*EXERCISE DETAILS:* Would you repeat the data below exactly, taking out the images?

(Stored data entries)
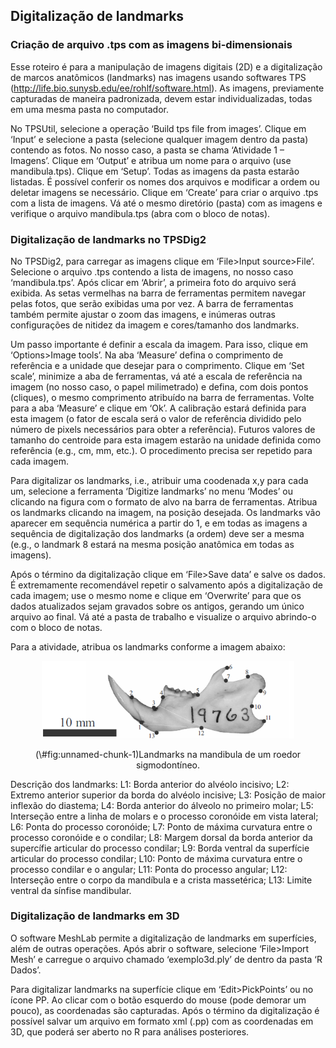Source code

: ## Digitalização de landmarks

### Criação de arquivo .tps com as imagens bi-dimensionais
Esse roteiro é para a manipulação de imagens digitais (2D) e a digitalização de marcos anatômicos (landmarks) nas imagens usando softwares TPS (http://life.bio.sunysb.edu/ee/rohlf/software.html). As imagens, previamente capturadas de maneira padronizada, devem estar individualizadas, todas em uma mesma pasta no computador.

No TPSUtil, selecione a operação ‘Build tps file from images’. Clique em ‘Input’ e selecione a pasta (selecione qualquer imagem dentro da pasta) contendo as fotos. No nosso caso, a pasta se chama ‘Atividade 1 – Imagens’. Clique em ‘Output’ e atribua um nome para o arquivo (use mandibula.tps). Clique em ‘Setup’. Todas as imagens da pasta estarão listadas. É possível conferir os nomes dos arquivos e modificar a ordem ou deletar imagens se necessário. Clique em ‘Create’ para criar o arquivo .tps com a lista de imagens. Vá até o mesmo diretório (pasta) com as imagens e verifique o arquivo mandibula.tps (abra com o bloco de notas).

### Digitalização de landmarks no TPSDig2
No TPSDig2, para carregar as imagens clique em ‘File>Input source>File’. Selecione o arquivo .tps contendo a lista de imagens, no nosso caso ‘mandibula.tps’. Após clicar em ‘Abrir’, a primeira foto do arquivo será exibida. As setas vermelhas na barra de ferramentas permitem navegar pelas fotos, que serão exibidas uma por vez. A barra de ferramentas também permite ajustar o zoom das imagens, e inúmeras outras configurações de nitidez da imagem e cores/tamanho dos landmarks.

Um passo importante é definir a escala da imagem. Para isso, clique em ‘Options>Image tools’. Na aba ‘Measure’ defina o comprimento de referência e a unidade que desejar para o comprimento. Clique em ‘Set scale’, minimize a aba de ferramentas, vá até a escala de referência na imagem (no nosso caso, o papel milimetrado) e defina, com dois pontos (cliques), o mesmo comprimento atribuído na barra de ferramentas. Volte para a aba ‘Measure’ e clique em ‘Ok’. A calibração estará definida para esta imagem (o fator de escala será o valor de referência dividido pelo número de pixels necessários para obter a referência). Futuros valores de tamanho do centroide para esta imagem estarão na unidade definida como referência (e.g., cm, mm, etc.). O procedimento precisa ser repetido para cada imagem.

Para digitalizar os landmarks, i.e., atribuir uma coodenada x,y para cada um, selecione a ferramenta ‘Digitize landmarks’ no menu ‘Modes’ ou clicando na figura com o formato de alvo na barra de ferramentas. Atribua os landmarks clicando na imagem, na posição desejada. Os landmarks vão aparecer em sequência numérica a partir do 1, e em todas as imagens a sequência de digitalização dos landmarks (a ordem) deve ser a mesma (e.g., o landmark 8 estará na mesma posição anatômica em todas as imagens).

Após o término da digitalização clique em ‘File>Save data’ e salve os dados. É extremamente recomendável repetir o salvamento após a digitalização de cada imagem; use o mesmo nome e clique em ‘Overwrite’ para que os dados atualizados sejam gravados sobre os antigos, gerando um único arquivo ao final. Vá até a pasta de trabalho e visualize o arquivo abrindo-o com o bloco de notas.

Para a atividade, atribua os landmarks conforme a imagem abaixo:
<div class="figure" style="text-align: center">
<img src="images/mandibula.png" alt="Landmarks na mandibula de um roedor sigmodontíneo" width="80%" />
<p class="caption">(\#fig:unnamed-chunk-1)Landmarks na mandibula de um roedor sigmodontíneo.</p>
</div>

Descrição dos landmarks:
L1: Borda anterior do alvéolo incisivo; L2: Extremo anterior superior da borda do alvéolo incisive; L3: Posição de maior inflexão do diastema; L4: Borda anterior do álveolo no primeiro molar; L5: Interseção entre a linha de molars e o processo coronóide em vista lateral; L6: Ponta do processo coronóide; L7: Ponto de máxima curvatura entre o processo coronóide e o condilar; L8: Margem dorsal da borda anterior da supercífie articular do processo condilar; L9: Borda ventral da superfície articular do processo condilar; L10: Ponto de máxima curvatura entre o processo condilar e o angular; L11: Ponta do processo angular; L12: Interseção entre o corpo da mandíbula e a crista massetérica; L13: Limite ventral da sínfise mandibular.

### Digitalização de landmarks em 3D
O software MeshLab permite a digitalização de landmarks em superfícies, além de outras operações. Após abrir o software, selecione ‘File>Import Mesh’ e carregue o arquivo chamado ‘exemplo3d.ply’ de dentro da pasta ‘R Dados’.

Para digitalizar landmarks na superfície clique em ‘Edit>PickPoints’ ou no ícone PP. Ao clicar com o botão esquerdo do mouse (pode demorar um pouco), as coordenadas são capturadas. Após o término da digitalização é possível salvar um arquivo em formato xml (.pp) com as coordenadas em 3D, que poderá ser aberto no R para análises posteriores.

*EXPECTED ANSWER:*
Source code

: ## Digitalização de landmarks

### Criação de arquivo .tps com as imagens bi-dimensionais
Esse roteiro é para a manipulação de imagens digitais (2D) e a digitalização de marcos anatômicos (landmarks) nas imagens usando softwares TPS (http://life.bio.sunysb.edu/ee/rohlf/software.html). As imagens, previamente capturadas de maneira padronizada, devem estar individualizadas, todas em uma mesma pasta no computador.

No TPSUtil, selecione a operação ‘Build tps file from images’. Clique em ‘Input’ e selecione a pasta (selecione qualquer imagem dentro da pasta) contendo as fotos. No nosso caso, a pasta se chama ‘Atividade 1 – Imagens’. Clique em ‘Output’ e atribua um nome para o arquivo (use mandibula.tps). Clique em ‘Setup’. Todas as imagens da pasta estarão listadas. É possível conferir os nomes dos arquivos e modificar a ordem ou deletar imagens se necessário. Clique em ‘Create’ para criar o arquivo .tps com a lista de imagens. Vá até o mesmo diretório (pasta) com as imagens e verifique o arquivo mandibula.tps (abra com o bloco de notas).

### Digitalização de landmarks no TPSDig2
No TPSDig2, para carregar as imagens clique em ‘File>Input source>File’. Selecione o arquivo .tps contendo a lista de imagens, no nosso caso ‘mandibula.tps’. Após clicar em ‘Abrir’, a primeira foto do arquivo será exibida. As setas vermelhas na barra de ferramentas permitem navegar pelas fotos, que serão exibidas uma por vez. A barra de ferramentas também permite ajustar o zoom das imagens, e inúmeras outras configurações de nitidez da imagem e cores/tamanho dos landmarks.

Um passo importante é definir a escala da imagem. Para isso, clique em ‘Options>Image tools’. Na aba ‘Measure’ defina o comprimento de referência e a unidade que desejar para o comprimento. Clique em ‘Set scale’, minimize a aba de ferramentas, vá até a escala de referência na imagem (no nosso caso, o papel milimetrado) e defina, com dois pontos (cliques), o mesmo comprimento atribuído na barra de ferramentas. Volte para a aba ‘Measure’ e clique em ‘Ok’. A calibração estará definida para esta imagem (o fator de escala será o valor de referência dividido pelo número de pixels necessários para obter a referência). Futuros valores de tamanho do centroide para esta imagem estarão na unidade definida como referência (e.g., cm, mm, etc.). O procedimento precisa ser repetido para cada imagem.

Para digitalizar os landmarks, i.e., atribuir uma coodenada x,y para cada um, selecione a ferramenta ‘Digitize landmarks’ no menu ‘Modes’ ou clicando na figura com o formato de alvo na barra de ferramentas. Atribua os landmarks clicando na imagem, na posição desejada. Os landmarks vão aparecer em sequência numérica a partir do 1, e em todas as imagens a sequência de digitalização dos landmarks (a ordem) deve ser a mesma (e.g., o landmark 8 estará na mesma posição anatômica em todas as imagens).

Após o término da digitalização clique em ‘File>Save data’ e salve os dados. É extremamente recomendável repetir o salvamento após a digitalização de cada imagem; use o mesmo nome e clique em ‘Overwrite’ para que os dados atualizados sejam gravados sobre os antigos, gerando um único arquivo ao final. Vá até a pasta de trabalho e visualize o arquivo abrindo-o com o bloco de notas.

Para a atividade, atribua os landmarks conforme a imagem abaixo:
<div class="figure" style="text-align: center">
<img src="images/mandibula.png" alt="Landmarks na mandibula de um roedor sigmodontíneo" width="80%" />
<p class="caption">(\#fig:unnamed-chunk-1)Landmarks na mandibula de um roedor sigmodontíneo.</p>
</div>

Descrição dos landmarks:
L1: Borda anterior do alvéolo incisivo; L2: Extremo anterior superior da borda do alvéolo incisive; L3: Posição de maior inflexão do diastema; L4: Borda anterior do álveolo no primeiro molar; L5: Interseção entre a linha de molars e o processo coronóide em vista lateral; L6: Ponta do processo coronóide; L7: Ponto de máxima curvatura entre o processo coronóide e o condilar; L8: Margem dorsal da borda anterior da supercífie articular do processo condilar; L9: Borda ventral da superfície articular do processo condilar; L10: Ponto de máxima curvatura entre o processo condilar e o angular; L11: Ponta do processo angular; L12: Interseção entre o corpo da mandíbula e a crista massetérica; L13: Limite ventral da sínfise mandibular.

### Digitalização de landmarks em 3D
O software MeshLab permite a digitalização de landmarks em superfícies, além de outras operações. Após abrir o software, selecione ‘File>Import Mesh’ e carregue o arquivo chamado ‘exemplo3d.ply’ de dentro da pasta ‘R Dados’.

Para digitalizar landmarks na superfície clique em ‘Edit>PickPoints’ ou no ícone PP. Ao clicar com o botão esquerdo do mouse (pode demorar um pouco), as coordenadas são capturadas. Após o término da digitalização é possível salvar um arquivo em formato xml (.pp) com as coordenadas em 3D, que poderá ser aberto no R para análises posteriores.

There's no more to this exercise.